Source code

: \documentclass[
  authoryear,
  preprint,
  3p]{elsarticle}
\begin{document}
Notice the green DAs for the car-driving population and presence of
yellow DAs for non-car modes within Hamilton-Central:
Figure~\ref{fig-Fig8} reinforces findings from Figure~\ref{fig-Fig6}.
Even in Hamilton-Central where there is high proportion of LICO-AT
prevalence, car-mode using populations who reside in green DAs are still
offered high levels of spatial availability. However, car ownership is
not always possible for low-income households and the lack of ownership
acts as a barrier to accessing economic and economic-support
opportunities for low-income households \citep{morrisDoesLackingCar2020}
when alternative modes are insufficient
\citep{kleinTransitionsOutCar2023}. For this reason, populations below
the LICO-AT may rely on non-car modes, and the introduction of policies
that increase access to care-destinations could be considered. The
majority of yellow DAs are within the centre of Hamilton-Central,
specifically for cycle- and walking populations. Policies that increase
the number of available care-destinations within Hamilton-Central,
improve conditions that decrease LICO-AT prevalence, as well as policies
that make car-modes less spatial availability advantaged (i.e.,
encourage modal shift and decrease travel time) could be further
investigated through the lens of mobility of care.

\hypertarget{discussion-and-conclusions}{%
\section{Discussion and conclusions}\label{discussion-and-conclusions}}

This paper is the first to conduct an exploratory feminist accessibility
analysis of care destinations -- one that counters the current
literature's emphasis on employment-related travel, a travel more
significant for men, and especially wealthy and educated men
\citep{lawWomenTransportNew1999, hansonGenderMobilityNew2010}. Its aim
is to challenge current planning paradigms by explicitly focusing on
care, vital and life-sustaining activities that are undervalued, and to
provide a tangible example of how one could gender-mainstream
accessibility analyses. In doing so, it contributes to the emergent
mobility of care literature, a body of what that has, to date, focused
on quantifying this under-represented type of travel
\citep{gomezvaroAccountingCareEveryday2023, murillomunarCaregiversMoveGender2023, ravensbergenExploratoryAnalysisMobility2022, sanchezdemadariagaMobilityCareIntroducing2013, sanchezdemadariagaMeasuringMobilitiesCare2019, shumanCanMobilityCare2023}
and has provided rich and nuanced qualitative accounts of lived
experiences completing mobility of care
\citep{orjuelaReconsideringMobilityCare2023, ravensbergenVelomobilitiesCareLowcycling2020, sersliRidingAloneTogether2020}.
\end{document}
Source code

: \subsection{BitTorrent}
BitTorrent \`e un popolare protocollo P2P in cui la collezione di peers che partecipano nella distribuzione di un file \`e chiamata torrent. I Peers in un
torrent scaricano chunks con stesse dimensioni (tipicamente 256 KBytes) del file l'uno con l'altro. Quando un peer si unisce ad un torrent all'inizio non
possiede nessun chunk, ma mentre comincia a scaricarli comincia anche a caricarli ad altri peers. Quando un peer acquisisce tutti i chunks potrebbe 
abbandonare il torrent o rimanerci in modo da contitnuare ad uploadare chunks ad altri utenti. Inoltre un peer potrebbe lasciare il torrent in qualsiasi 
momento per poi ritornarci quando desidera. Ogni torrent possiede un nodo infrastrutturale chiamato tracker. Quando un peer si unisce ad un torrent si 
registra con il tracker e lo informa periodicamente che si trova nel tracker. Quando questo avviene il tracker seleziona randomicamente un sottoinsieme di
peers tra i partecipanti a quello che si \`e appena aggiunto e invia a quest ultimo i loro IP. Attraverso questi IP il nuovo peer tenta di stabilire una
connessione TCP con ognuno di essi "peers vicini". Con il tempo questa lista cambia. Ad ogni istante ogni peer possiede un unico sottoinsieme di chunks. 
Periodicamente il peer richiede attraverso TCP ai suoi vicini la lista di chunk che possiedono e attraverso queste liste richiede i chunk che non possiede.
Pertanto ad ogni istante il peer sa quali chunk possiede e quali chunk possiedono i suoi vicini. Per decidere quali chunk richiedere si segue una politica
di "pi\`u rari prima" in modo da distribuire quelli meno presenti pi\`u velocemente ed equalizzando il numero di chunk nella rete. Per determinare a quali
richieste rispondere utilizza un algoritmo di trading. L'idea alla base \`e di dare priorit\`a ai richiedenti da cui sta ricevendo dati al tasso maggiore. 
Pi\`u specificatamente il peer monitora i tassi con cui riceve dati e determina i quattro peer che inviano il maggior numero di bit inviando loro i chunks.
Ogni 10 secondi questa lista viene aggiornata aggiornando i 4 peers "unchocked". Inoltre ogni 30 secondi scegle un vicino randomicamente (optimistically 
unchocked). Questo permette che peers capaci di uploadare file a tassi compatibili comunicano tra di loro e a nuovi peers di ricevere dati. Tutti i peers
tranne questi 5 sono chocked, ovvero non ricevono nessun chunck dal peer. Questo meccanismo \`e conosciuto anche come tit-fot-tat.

_Aim of the task_
From the line that contains "Pertanto ad ogni" through the end of the records above, print every line exactly and nothing else.

_Written reply_
Pertanto ad ogni istante il peer sa quali chunk possiede e quali chunk possiedono i suoi vicini. Per decidere quali chunk richiedere si segue una politica
di "pi\`u rari prima" in modo da distribuire quelli meno presenti pi\`u velocemente ed equalizzando il numero di chunk nella rete. Per determinare a quali
richieste rispondere utilizza un algoritmo di trading. L'idea alla base \`e di dare priorit\`a ai richiedenti da cui sta ricevendo dati al tasso maggiore. 
Pi\`u specificatamente il peer monitora i tassi con cui riceve dati e determina i quattro peer che inviano il maggior numero di bit inviando loro i chunks.
Ogni 10 secondi questa lista viene aggiornata aggiornando i 4 peers "unchocked". Inoltre ogni 30 secondi scegle un vicino randomicamente (optimistically 
unchocked). Questo permette che peers capaci di uploadare file a tassi compatibili comunicano tra di loro e a nuovi peers di ricevere dati. Tutti i peers
tranne questi 5 sono chocked, ovvero non ricevono nessun chunck dal peer. Questo meccanismo \`e conosciuto anche come tit-fot-tat.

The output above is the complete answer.